In the context of signal processing, an image is a distributed amplitude of color(s).[1] In optics, the term "image" (or "optical image") refers specifically to the reproduction of an object formed by light waves coming from the object.[2]
A volatile image exists or is perceived only for a short period. This may be a reflection of an object by a mirror, a projection of a camera obscura, or a scene displayed on a cathode-ray tube. A fixed image, also called a hard copy, is one that has been recorded on a material object, such as paper or textile.[1]
A mental image exists in an individual's mind as something one remembers or imagines. The subject of an image does not need to be real; it may be an abstract concept such as a graph or function or an imaginary entity. For a mental image to be understood outside of an individual's mind, however, there must be a way of conveying that mental image through the words or visual productions of the subject.
Characteristics
[edit]Two-dimensional images
[edit]The broader sense of the word 'image' also encompasses any two-dimensional figure, such as a map, graph, pie chart, painting, or banner.[clarification needed] In this wider sense, images can also be rendered manually, such as by drawing, the art of painting, or the graphic arts (such as lithography or etching). Additionally, images can be rendered automatically through printing, computer graphics technology, or a combination of both methods.
A two-dimensional image does not need to use the entire visual system to be a visual representation. An example of this is a grayscale ("black and white") image, which uses the visual system's sensitivity to brightness across all wavelengths without taking into account different colors. A black-and-white visual representation of something is still an image, even though it does not fully use the visual system's capabilities.
On the other hand, some processes can be used to create visual representations of objects that are otherwise inaccessible to the human visual system. These include microscopy for the magnification of minute objects, telescopes that can observe objects at great distances, X-rays that can visually represent the interior structures of the human body (among other objects), magnetic resonance imaging (MRI), positron emission tomography (PET scans), and others. Such processes often rely on detecting electromagnetic radiation that occurs beyond the light spectrum visible to the human eye and converting such signals into recognizable images.
Three-dimensional images
[edit]Aside from sculpture and other physical activities that can create three-dimensional images from solid material, some modern techniques, such as holography, can create three-dimensional images that are reproducible but intangible to human touch. Some photographic processes can now render the illusion of depth in an otherwise "flat" image, but "3-D photography" (stereoscopy) or "3-D film" are optical illusions that require special devices such as eyeglasses to create that illusion of depth.

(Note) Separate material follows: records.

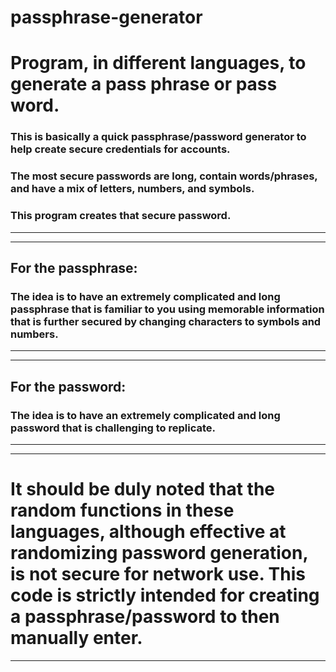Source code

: # passphrase-generator
# Program, in different languages, to generate a pass phrase or pass word. 
### This is basically a quick passphrase/password generator to help create secure credentials for accounts.
### The most secure passwords are long, contain words/phrases, and have a mix of letters, numbers, and symbols.
### This program creates that secure password.
---
---
## For the passphrase:
### The idea is to have an extremely complicated and long passphrase that is familiar to you using memorable information that is further secured by changing characters to symbols and numbers.
---
---
## For the password:
### The idea is to have an extremely complicated and long password that is challenging to replicate.
---
---
# It should be duly noted that the random functions in these languages, although effective at randomizing password generation, is not secure for network use. This code is strictly intended for creating a passphrase/password to then manually enter.
---
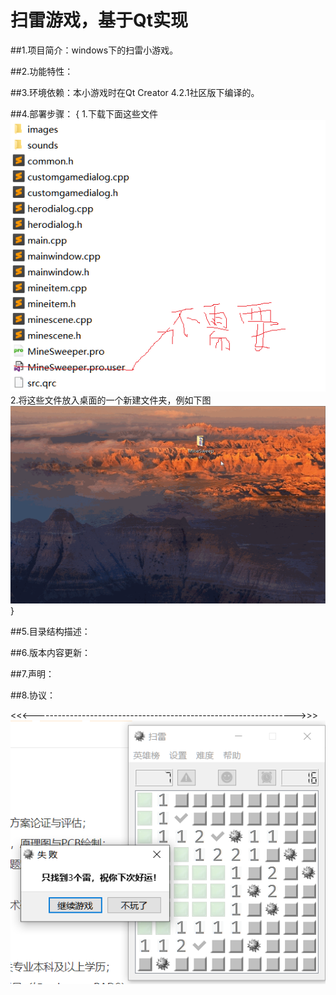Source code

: # 扫雷游戏，基于Qt实现
##1.项目简介：windows下的扫雷小游戏。

##2.功能特性：

##3.环境依赖：本小游戏时在Qt Creator 4.2.1社区版下编译的。

##4.部署步骤：
{
  1.下载下面这些文件  
  ![需要下载那些文件](readme/needs.jpg)
  2.将这些文件放入桌面的一个新建文件夹，例如下图
  ![示例1](readme/temp.gif)
}

##5.目录结构描述：

##6.版本内容更新：

##7.声明：

##8.协议：

<<<----------------------------------------------------------------->>>
![效果图](readme/result.jpg)


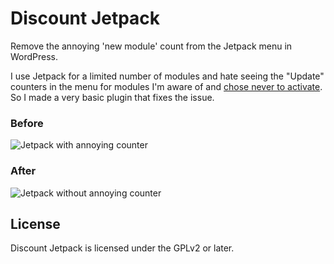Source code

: # Discount Jetpack

Remove the annoying 'new module' count from the Jetpack menu in WordPress.

I use Jetpack for a limited number of modules and hate seeing the "Update" counters in the menu for modules I'm aware of and [chose never to activate](http://wordpress.org/extend/plugins/manual-control/). So I made a very basic plugin that fixes the issue.

### Before

![Jetpack with annoying counter](http://f.cl.ly/items/2Q041g163E3u0M3x2d0A/Screen%20Shot%202012-09-27%20at%2012.07.05%20PM.png)

### After

![Jetpack without annoying counter](http://f.cl.ly/items/3Q0r1G3H2F1F2R3a3n3b/Screen%20Shot%202012-09-27%20at%2012.08.17%20PM.png)

## License

Discount Jetpack is licensed under the GPLv2 or later.
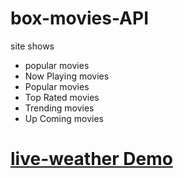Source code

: # box-movies-API
 site shows 
  - popular movies
  - Now Playing movies
  - Popular movies
  - Top Rated movies
  - Trending movies
  - Up Coming movies
  
 <h1>
 <a href="box-movies-api.epizy.com	" target="_blank" >live-weather Demo</a>
 </h1>
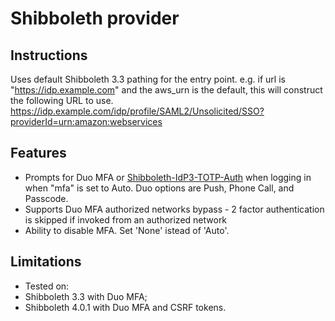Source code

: # Shibboleth provider

## Instructions

Uses default Shibboleth 3.3 pathing for the entry point.
e.g. if url is "https://idp.example.com" and the aws_urn is the default, this will construct the following URL to use.
https://idp.example.com/idp/profile/SAML2/Unsolicited/SSO?providerId=urn:amazon:webservices

## Features

* Prompts for Duo MFA or [Shibboleth-IdP3-TOTP-Auth](https://github.com/joeFischetti/Shibboleth-IdP3-TOTP-Auth) when logging in when "mfa" is set to Auto. Duo options are Push, Phone Call, and Passcode.
* Supports Duo MFA authorized networks bypass - 2 factor authentication is skipped if invoked from an authorized network
* Ability to disable MFA. Set 'None' istead of 'Auto'.

## Limitations

* Tested on:
 * Shibboleth 3.3 with Duo MFA;
 * Shibboleth 4.0.1 with Duo MFA and CSRF tokens.
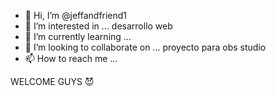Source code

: - 👋 Hi, I’m @jeffandfriend1
- 👀 I’m interested in ... desarrollo web
- 🌱 I’m currently learning ...
- 💞️ I’m looking to collaborate on ... proyecto para obs studio
- 📫 How to reach me ...

<!---
jeffandfriend1/jeffandfriend1 is a ✨ special ✨ repository because its `README.md` (this file) appears on your GitHub profile.
You can click the Preview link to take a look at your changes.
--->WELCOME GUYS 😈
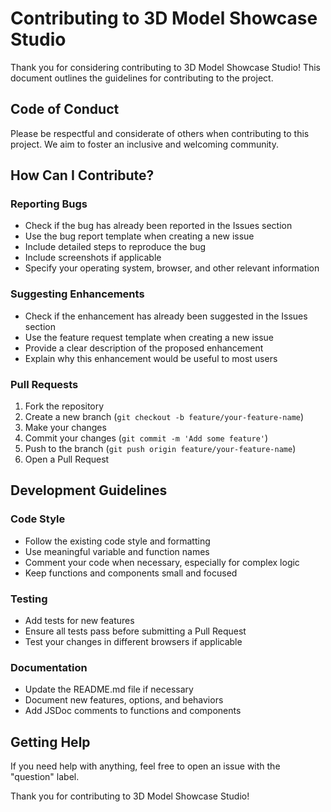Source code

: # Contributing to 3D Model Showcase Studio

Thank you for considering contributing to 3D Model Showcase Studio! This document outlines the guidelines for contributing to the project.

## Code of Conduct

Please be respectful and considerate of others when contributing to this project. We aim to foster an inclusive and welcoming community.

## How Can I Contribute?

### Reporting Bugs

- Check if the bug has already been reported in the Issues section
- Use the bug report template when creating a new issue
- Include detailed steps to reproduce the bug
- Include screenshots if applicable
- Specify your operating system, browser, and other relevant information

### Suggesting Enhancements

- Check if the enhancement has already been suggested in the Issues section
- Use the feature request template when creating a new issue
- Provide a clear description of the proposed enhancement
- Explain why this enhancement would be useful to most users

### Pull Requests

1. Fork the repository
2. Create a new branch (`git checkout -b feature/your-feature-name`)
3. Make your changes
4. Commit your changes (`git commit -m 'Add some feature'`)
5. Push to the branch (`git push origin feature/your-feature-name`)
6. Open a Pull Request

## Development Guidelines

### Code Style

- Follow the existing code style and formatting
- Use meaningful variable and function names
- Comment your code when necessary, especially for complex logic
- Keep functions and components small and focused

### Testing

- Add tests for new features
- Ensure all tests pass before submitting a Pull Request
- Test your changes in different browsers if applicable

### Documentation

- Update the README.md file if necessary
- Document new features, options, and behaviors
- Add JSDoc comments to functions and components

## Getting Help

If you need help with anything, feel free to open an issue with the "question" label.

Thank you for contributing to 3D Model Showcase Studio!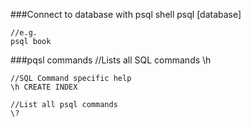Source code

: ###Connect to database with psql shell
	psql [database]
	
	//e.g.
	psql book

###pqsl commands
	//Lists all SQL commands
	\h

	//SQL Command specific help
	\h CREATE INDEX
	
	//List all psql commands
	\?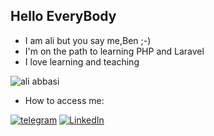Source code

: 
## Hello EveryBody 
-  I am ali but you say me,Ben ;-)
-  I'm on the path to learning PHP and Laravel
-  I love learning and teaching



![ali abbasi](https://programmerlib.com/wp-content/uploads/2020/11/php-laravel-mysql.png)

-  How to access me:

[![telegram](https://img.shields.io/badge/Telegram-black?style=for-the-badge&logo=telegram)](https://t.me/ali_dbgr)
[![LinkedIn](https://img.shields.io/badge/linkedin-%230077B5.svg?style=for-the-badge&logo=linkedin&logoColor=white)](https://www.linkedin.com/in/ali-abbasi-shahkooh)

Copies of 3-dimensional images have traditionally had to be crafted one at a time, usually by an individual or team of artisans. In the modern age, the development of plastics and other technologies made it possible to create multiple copies of a 3-dimensional object with less effort; the advent and development of "3-D printing" have expanded that capability.
Moving images
[edit]"Moving" two-dimensional images are actually illusions of movement perceived when still images are displayed in sequence, each image lasting less, and sometimes much less, than a fraction of a second. The traditional standard for the display of individual frames by a motion picture projector has been 24 frames per second (FPS) since at least the commercial introduction of "talking pictures" in the late 1920s, which necessitated a standard for synchronizing images and sounds.[citation needed] Even in electronic formats such as television and digital image displays, the apparent "motion" is actually the result of many individual lines giving the impression of continuous movement.
This phenomenon has often been described as "persistence of vision": a physiological effect of light impressions remaining on the retina of the eye for very brief periods. Even though the term is still sometimes used in popular discussions of movies, it is not a scientifically valid explanation.[citation needed] Other terms emphasize the complex cognitive operations of the brain and the human visual system. "Flicker fusion", the "phi phenomenon", and "beta movement" are among the terms that have replaced "persistence of vision", though no one term seems adequate to describe the process.
Cultural and other uses
[edit]Image-making seems to have been common to virtually all human cultures since at least the Paleolithic era. Prehistoric examples of rock art—including cave paintings, petroglyphs, rock reliefs, and geoglyphs—have been found on every inhabited continent. Many of these images seem to have served various purposes: as a form of record-keeping; as an element of spiritual, religious, or magical practice; or even as a form of communication. Early writing systems, including hieroglyphics, ideographic writing, and even the Roman alphabet, owe their origins in some respects to pictorial representations.
Meaning and signification
[edit]Images of any type may convey different meanings and sensations for individual viewers, regardless of whether the image's creator intended them. An image may be taken simply as a more or less "accurate" copy of a person, place, thing, or event. It may represent an abstract concept, such as the political power of a ruler or ruling class, a practical or moral lesson, an object for spiritual or religious veneration, or an object—human or otherwise—to be desired. It may also be regarded for its purely aesthetic qualities, rarity, or monetary value. Such reactions can depend on the viewer's context. A religious image in a church may be regarded differently than the same image mounted in a museum. Some might view it simply as an object to be bought or sold. Viewers' reactions will also be guided or shaped by their education, class, race, and other contexts.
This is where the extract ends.